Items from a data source

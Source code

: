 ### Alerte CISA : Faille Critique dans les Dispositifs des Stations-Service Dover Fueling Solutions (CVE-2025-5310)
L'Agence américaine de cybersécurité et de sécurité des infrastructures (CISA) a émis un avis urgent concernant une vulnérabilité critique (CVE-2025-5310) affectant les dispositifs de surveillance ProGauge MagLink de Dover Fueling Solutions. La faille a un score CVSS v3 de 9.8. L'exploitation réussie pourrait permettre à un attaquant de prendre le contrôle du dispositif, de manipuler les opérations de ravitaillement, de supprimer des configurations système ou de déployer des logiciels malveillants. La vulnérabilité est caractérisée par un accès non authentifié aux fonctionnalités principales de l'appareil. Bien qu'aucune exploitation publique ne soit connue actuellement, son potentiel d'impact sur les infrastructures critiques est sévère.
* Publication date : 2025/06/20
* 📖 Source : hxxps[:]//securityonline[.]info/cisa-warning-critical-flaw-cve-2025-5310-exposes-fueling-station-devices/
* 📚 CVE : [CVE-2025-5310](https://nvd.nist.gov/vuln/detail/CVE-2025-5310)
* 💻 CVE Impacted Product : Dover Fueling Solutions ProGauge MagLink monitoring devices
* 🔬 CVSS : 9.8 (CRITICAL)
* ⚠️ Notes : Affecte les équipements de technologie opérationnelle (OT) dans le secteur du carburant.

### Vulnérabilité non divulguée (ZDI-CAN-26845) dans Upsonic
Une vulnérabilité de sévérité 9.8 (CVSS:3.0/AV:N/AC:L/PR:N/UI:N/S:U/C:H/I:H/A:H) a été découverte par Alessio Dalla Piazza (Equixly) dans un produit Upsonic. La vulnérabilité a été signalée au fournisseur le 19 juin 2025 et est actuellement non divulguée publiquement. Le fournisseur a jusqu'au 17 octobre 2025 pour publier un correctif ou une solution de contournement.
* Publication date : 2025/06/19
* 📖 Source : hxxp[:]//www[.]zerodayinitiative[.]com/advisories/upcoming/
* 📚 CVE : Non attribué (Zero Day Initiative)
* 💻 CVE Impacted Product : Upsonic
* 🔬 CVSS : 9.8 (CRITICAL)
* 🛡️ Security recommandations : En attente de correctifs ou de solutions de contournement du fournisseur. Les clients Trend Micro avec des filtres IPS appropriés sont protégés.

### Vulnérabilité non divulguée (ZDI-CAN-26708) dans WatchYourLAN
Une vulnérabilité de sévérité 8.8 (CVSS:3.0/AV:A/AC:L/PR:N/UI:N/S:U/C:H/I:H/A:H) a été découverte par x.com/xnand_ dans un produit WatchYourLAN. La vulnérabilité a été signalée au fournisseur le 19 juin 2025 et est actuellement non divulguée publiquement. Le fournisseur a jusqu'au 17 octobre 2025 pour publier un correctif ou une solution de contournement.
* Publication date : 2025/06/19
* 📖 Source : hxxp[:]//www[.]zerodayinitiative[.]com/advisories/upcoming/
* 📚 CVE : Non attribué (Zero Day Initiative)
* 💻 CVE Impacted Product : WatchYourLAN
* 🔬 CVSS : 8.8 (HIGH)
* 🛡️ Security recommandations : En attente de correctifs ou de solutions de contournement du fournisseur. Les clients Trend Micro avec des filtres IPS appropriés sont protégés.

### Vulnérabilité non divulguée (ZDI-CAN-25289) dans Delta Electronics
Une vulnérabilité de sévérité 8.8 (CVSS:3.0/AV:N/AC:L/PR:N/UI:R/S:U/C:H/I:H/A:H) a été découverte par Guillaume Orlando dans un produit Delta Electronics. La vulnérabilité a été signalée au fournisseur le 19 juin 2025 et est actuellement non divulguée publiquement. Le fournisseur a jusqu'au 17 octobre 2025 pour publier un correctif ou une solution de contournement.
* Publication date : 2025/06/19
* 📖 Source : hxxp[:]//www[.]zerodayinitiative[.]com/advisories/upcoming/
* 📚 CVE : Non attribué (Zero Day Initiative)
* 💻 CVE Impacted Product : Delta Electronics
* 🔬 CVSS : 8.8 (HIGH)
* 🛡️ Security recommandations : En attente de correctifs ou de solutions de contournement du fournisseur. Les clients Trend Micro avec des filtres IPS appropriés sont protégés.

Exercise:
A single number is required: the count of lines in the data above that include the string "MagLink".

Exercise solution:
2